O custo político da governabilidade está aumentando de forma exponencial. Basicamente por três fatores. O primeiro deles foi o discurso do presidente eleito sobre o mercado. O segundo é a indefinição do formato da equipe econômica. O terceiro é a alegoria em que está se transformando a transição, com mais de 300 pessoas e diversos grupos de trabalho. A percepção que decorre do momento é a de imprevisibilidade e ausência de um rumo claro mais além das palavras de ordem.
Obviamente, em dois ou três movimentos, o presidente eleito pode dissipar as dúvidas e causar, até mesmo, euforia entre investidores e empresários. Enfim, pode derrotar as expectativas de juros altos que estão sendo projetados para o futuro, provocar uma revalorização das empresas na bolsa e, ainda, destravar investimentos que estão em compasso de espera. Porém, enquanto as nuvens não são dissipadas, as consequências da elevação do custo político da transição são óbvias. A primeira delas foi o banho de sangue na bolsa de valores, aumento das taxas de juros futuros e volatilidade do câmbio ao longo do mês de novembro.
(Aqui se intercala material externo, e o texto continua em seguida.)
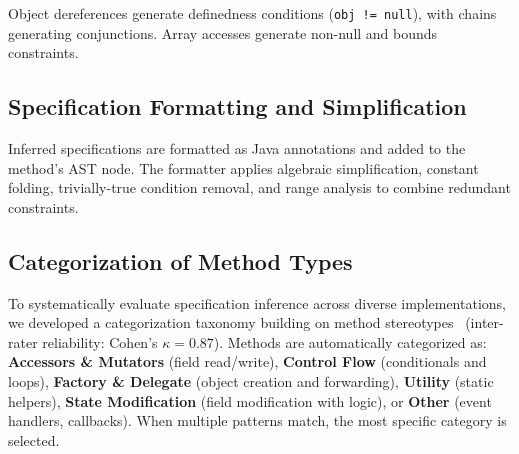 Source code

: Object dereferences generate definedness conditions (\texttt{obj != null}), with chains generating conjunctions. Array accesses generate non-null and bounds constraints.

\subsection{Specification Formatting and Simplification}

Inferred specifications are formatted as Java annotations and added to the method's AST node. The formatter applies algebraic simplification, constant folding, trivially-true condition removal, and range analysis to combine redundant constraints.

\subsection{Categorization of Method Types}
\label{subsec:categorization}

To systematically evaluate specification inference across diverse implementations, we developed a categorization taxonomy building on method stereotypes~\cite{dragan2006reverse} (inter-rater reliability: Cohen's $\kappa = 0.87$). Methods are automatically categorized as: \textbf{Accessors \& Mutators} (field read/write), \textbf{Control Flow} (conditionals and loops), \textbf{Factory \& Delegate} (object creation and forwarding), \textbf{Utility} (static helpers), \textbf{State Modification} (field modification with logic), or \textbf{Other} (event handlers, callbacks). When multiple patterns match, the most specific category is selected.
“Sem ter iniciado, a nova gestão encara uma situação mais desafiadora que a de Bolsonaro no começo de 2019”
A segunda consequência são os movimentos dos líderes do Congresso Nacional em relação ao futuro governo. Nem chegamos a dezembro, Arthur Lira, presidente da Câmara dos Deputados, já tinha assegurado apoios para buscar a eleição para um novo mandato ao largo de entendimentos com o novo governo. O acordo, em princípio, excluiu o PT das principais comissões e das relatorias do Orçamento. O que significa, como disse um parlamentar influente, que “o presidente da República terá a maioria para aprovar o que o Centrão quiser”. Enquanto o novo governo ainda não decidiu o time, o Legislativo já está em campo estabelecendo as regras do jogo.
A terceira consequência é o perrengue instalado para avançar na chamada PEC da Transição. Pelo menos três propostas para a emenda da transição estão na mesa de negociação. Mas o caminho para a sua aprovação ainda não está delimitado. Além do mais, a possibilidade de o Congresso dar liberdade orçamentária ao novo presidente por quatro anos parece mais do que remota.
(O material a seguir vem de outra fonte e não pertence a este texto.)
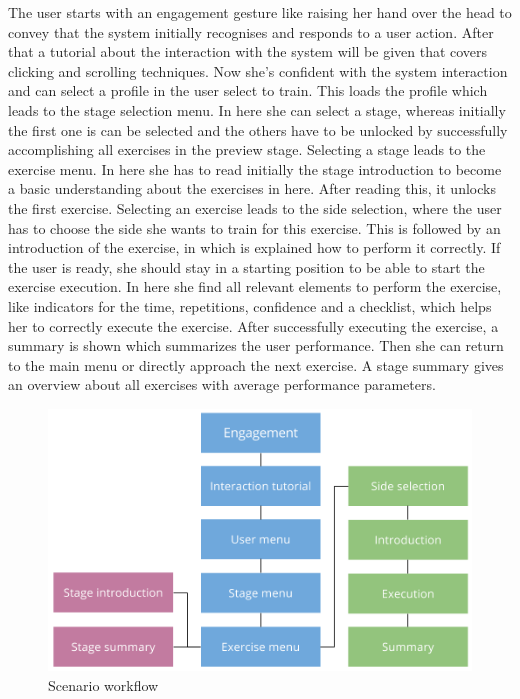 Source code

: The user starts with an engagement gesture like raising her hand over the head to convey that the system initially recognises and responds to a user action. After that a tutorial about the interaction with the system will be given that covers clicking and scrolling techniques. Now she's confident with the system interaction and can select a profile in the user select to train. This loads the profile which leads to the stage selection menu. In here she can select a stage, whereas initially the first one is can be selected and the others have to be unlocked by successfully accomplishing all exercises in the preview stage. Selecting a stage leads to the exercise menu. In here she has to read initially the stage introduction to become a basic understanding about the exercises in here. After reading this, it unlocks the first exercise. Selecting an exercise leads to the side selection, where the user has to choose the side she wants to train for this exercise. This is followed by an introduction of the exercise, in which is explained how to perform it correctly. If the user is ready, she should stay in a starting position to be able to start the exercise execution. In here she find all relevant elements to perform the exercise, like indicators for the time, repetitions, confidence and a checklist, which helps her to correctly execute the exercise. After successfully executing the exercise, a summary is shown which summarizes the user performance. Then she can return to the main menu or directly approach the next exercise. A stage summary gives an overview about all exercises with average performance parameters.

\begin{figure}[htb]
	\centering
	\begin{minipage}[t]{1\linewidth}
		\centering
		\includegraphics[width=0.8\linewidth]{Pictures/conceptScenarioFlow2}
		\caption{Scenario workflow}
		\label{fig:scenarioWorkflow}
	\end{minipage}
\end{figure}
Sem ter iniciado, a nova gestão encara uma situação ainda mais desafiadora que a de Jair Bolsonaro no começo de 2019. O Congresso está mais forte, mais articulado e autogerador de maiorias. O novo governo, por sua vez, mantém indefinições críticas na agricultura, na infraestrutura e, sobretudo, na economia, e politicamente ainda não se estruturou. A ponto de poder ficar de fora de comissões técnicas importantes na Câmara dos Deputados.
Como tudo em política não é eterno, até a data da eleição, em fevereiro do ano que vem, muita água vai passar por baixo das pontes de Brasília. O que é certo pode ficar incerto e o que é duvidoso pode se transformar em certeza. O estadista alemão Bismarck disse que a política é a arte do possível por não conhecer o Brasil. Aqui a política é a arte do impossível. Tudo pode acontecer. Mas, até agora, o novo governo está operando em modo analógico, mostrando imagens borradas de suas intenções, e o Congresso, pelo seu lado, opera em modo digital.